If you follow the strategy of incorporating and reporting corporate and personal income, the corporation will be withholding and paying Social Security contributions, and may also cover the cost of comprehensive medical coverage and some type of supplemental retirement fund for you. Regulations on retirement plans are complex and we won’t attempt to analyze them here. Be aware that retirement benefits may be taxable as personal income at the time that they are paid out to you.

Partnerships, Worker Cooperatives, and Intentional Communities

Lots of people would like to work as equals with others on shared vocational tasks, using shared resources, in partnerships, worker cooperatives or intentional communities. If such relationships involve an intention to practice war tax refusal it is important that the cooperators share a clear common commitment on how to deal with tax refusal issues. They need to be fully prepared for the risks and consequences if the time comes when they must face enforcement pressures from theIRS.

This pamphlet deals extensively with the methods that individuals and family units can use to refuse war taxes through self-employment. If there is agreement among partners or the principals of an incorporated business, similar tactics can be used to operate the business in such a way as to receive income and not report it, or to structure income and expenses so that no taxes will be due. However, as businesses become larger, involving more workers, it can become increasingly difficult to maintain agreement among the workers about how to handle tax issues, and to avoid disruptive attention from the IRS.

There is a form of corporate status used by religious communities that can be used to avoid having taxable income. This is the type of structure classified by the IRS as a 501(d) corporation. To qualify as a 501(d), the IRS requires you to have a religious basis, combine sources of income, occupy a common piece of property, and have a communal treasury in which everyone has an equal share. The net earnings of the members are aggregated and divided into equal annual pro-rated shares which are reported on Form K-1. The Tax Court has forced IRS to use a fairly broad definition of these criteria, approving the 501(d) application of Twin Oaks, the “Walden” community in Virginia.
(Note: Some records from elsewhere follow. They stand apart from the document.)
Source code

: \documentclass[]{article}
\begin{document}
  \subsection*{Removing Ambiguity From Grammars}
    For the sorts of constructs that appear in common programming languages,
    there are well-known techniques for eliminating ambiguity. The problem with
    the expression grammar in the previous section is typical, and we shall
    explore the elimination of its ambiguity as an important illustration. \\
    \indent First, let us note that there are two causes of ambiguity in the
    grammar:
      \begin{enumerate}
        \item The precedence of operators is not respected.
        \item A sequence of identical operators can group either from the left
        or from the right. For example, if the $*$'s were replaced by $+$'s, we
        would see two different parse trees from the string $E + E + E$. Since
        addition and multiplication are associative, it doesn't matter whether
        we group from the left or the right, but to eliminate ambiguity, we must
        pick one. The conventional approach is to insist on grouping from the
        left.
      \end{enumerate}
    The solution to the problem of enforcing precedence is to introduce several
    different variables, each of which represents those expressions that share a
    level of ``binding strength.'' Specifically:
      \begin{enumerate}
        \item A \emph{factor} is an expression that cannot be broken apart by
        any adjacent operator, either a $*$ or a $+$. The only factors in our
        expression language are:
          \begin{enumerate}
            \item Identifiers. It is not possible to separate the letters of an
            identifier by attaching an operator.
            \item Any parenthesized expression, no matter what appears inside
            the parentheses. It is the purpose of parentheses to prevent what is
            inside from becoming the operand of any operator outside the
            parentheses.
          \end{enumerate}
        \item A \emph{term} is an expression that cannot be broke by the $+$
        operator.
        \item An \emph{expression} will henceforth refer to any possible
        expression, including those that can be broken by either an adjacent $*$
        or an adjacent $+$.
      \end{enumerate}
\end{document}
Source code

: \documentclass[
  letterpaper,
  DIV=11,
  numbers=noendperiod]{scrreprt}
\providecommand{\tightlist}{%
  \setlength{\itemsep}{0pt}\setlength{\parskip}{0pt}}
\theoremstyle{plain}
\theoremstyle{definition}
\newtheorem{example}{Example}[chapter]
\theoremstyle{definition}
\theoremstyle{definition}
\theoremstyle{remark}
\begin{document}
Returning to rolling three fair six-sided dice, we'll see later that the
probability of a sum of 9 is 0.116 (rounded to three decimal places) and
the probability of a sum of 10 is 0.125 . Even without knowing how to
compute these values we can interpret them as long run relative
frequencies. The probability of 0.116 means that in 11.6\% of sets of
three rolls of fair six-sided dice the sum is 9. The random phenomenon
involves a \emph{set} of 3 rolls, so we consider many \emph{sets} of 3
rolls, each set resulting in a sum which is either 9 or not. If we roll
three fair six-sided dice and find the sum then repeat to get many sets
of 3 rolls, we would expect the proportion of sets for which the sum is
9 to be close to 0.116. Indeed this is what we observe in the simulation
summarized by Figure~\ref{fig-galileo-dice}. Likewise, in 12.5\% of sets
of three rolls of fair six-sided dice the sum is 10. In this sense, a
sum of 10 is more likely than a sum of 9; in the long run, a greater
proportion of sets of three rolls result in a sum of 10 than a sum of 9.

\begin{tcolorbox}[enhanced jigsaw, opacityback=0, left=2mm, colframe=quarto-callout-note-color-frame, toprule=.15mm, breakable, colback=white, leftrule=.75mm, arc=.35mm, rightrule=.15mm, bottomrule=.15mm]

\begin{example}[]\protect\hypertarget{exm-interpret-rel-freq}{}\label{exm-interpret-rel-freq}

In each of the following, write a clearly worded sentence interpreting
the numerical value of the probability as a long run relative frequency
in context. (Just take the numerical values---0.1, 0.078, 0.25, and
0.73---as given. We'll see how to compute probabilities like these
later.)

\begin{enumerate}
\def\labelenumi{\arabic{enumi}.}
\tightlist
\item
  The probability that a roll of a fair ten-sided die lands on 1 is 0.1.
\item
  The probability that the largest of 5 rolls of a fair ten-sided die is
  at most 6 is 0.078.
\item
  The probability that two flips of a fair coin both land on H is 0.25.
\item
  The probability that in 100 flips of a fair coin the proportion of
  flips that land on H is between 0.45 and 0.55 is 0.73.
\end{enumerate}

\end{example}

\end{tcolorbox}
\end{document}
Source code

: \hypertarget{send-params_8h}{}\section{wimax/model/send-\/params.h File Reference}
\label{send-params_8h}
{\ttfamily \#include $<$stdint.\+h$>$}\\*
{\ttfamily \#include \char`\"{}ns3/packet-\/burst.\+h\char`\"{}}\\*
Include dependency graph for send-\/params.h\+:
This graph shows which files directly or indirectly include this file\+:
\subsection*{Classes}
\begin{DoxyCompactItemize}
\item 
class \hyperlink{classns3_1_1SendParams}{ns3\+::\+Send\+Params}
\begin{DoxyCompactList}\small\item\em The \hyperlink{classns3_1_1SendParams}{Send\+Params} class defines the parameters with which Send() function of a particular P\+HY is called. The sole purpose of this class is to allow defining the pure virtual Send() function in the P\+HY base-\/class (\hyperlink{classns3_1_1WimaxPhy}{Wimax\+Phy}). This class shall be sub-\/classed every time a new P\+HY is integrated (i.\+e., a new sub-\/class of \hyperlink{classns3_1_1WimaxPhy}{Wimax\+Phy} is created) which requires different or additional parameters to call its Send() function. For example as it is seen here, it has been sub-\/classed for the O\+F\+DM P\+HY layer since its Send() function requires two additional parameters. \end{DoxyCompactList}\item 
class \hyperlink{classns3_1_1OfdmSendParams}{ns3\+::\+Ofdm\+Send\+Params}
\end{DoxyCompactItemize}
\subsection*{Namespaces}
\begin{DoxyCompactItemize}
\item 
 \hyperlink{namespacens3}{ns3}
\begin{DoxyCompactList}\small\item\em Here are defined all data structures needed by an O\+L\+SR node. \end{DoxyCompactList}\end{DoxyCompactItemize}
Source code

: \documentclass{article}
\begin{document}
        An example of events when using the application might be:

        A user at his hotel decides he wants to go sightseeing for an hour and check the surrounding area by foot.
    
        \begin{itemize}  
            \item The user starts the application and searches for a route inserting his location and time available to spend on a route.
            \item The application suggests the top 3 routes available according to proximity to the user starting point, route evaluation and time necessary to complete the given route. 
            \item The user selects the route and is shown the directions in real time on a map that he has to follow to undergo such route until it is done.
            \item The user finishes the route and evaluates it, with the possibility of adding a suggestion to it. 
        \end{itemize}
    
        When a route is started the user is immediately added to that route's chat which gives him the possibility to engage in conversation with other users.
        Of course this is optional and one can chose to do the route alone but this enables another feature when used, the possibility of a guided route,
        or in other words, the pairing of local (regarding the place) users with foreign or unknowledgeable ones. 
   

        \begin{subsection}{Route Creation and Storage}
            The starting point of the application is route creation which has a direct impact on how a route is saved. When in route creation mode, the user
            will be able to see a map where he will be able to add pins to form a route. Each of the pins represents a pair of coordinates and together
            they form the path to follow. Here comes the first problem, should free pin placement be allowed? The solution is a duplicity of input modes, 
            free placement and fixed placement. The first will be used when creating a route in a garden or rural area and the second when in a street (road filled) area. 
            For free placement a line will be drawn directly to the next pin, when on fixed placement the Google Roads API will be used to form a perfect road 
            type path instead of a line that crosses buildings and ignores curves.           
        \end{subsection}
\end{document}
This can reduce the reportable income of all members below the taxable threshold. Because a 501(d) is treated like a monastery, with members working for the common good, rather than employees, the K-1 share is also exempt from Social Security and Health Security withholding. The K-1 shares do not reflect what is actually spent for the benefit of various members, but rather reflects the pro-rated paper share of net earnings for each member. Under the Tax Court’s precedent, the “religious” basis could be an ethical commitment by members to share things in common and to refuse to participate in structures of war and violence.

This is a very brief summary of collective approaches to war tax refusal. They require careful research and planning so that members know what they are getting into, and so that the structure can withstand possible scrutiny by the IRS.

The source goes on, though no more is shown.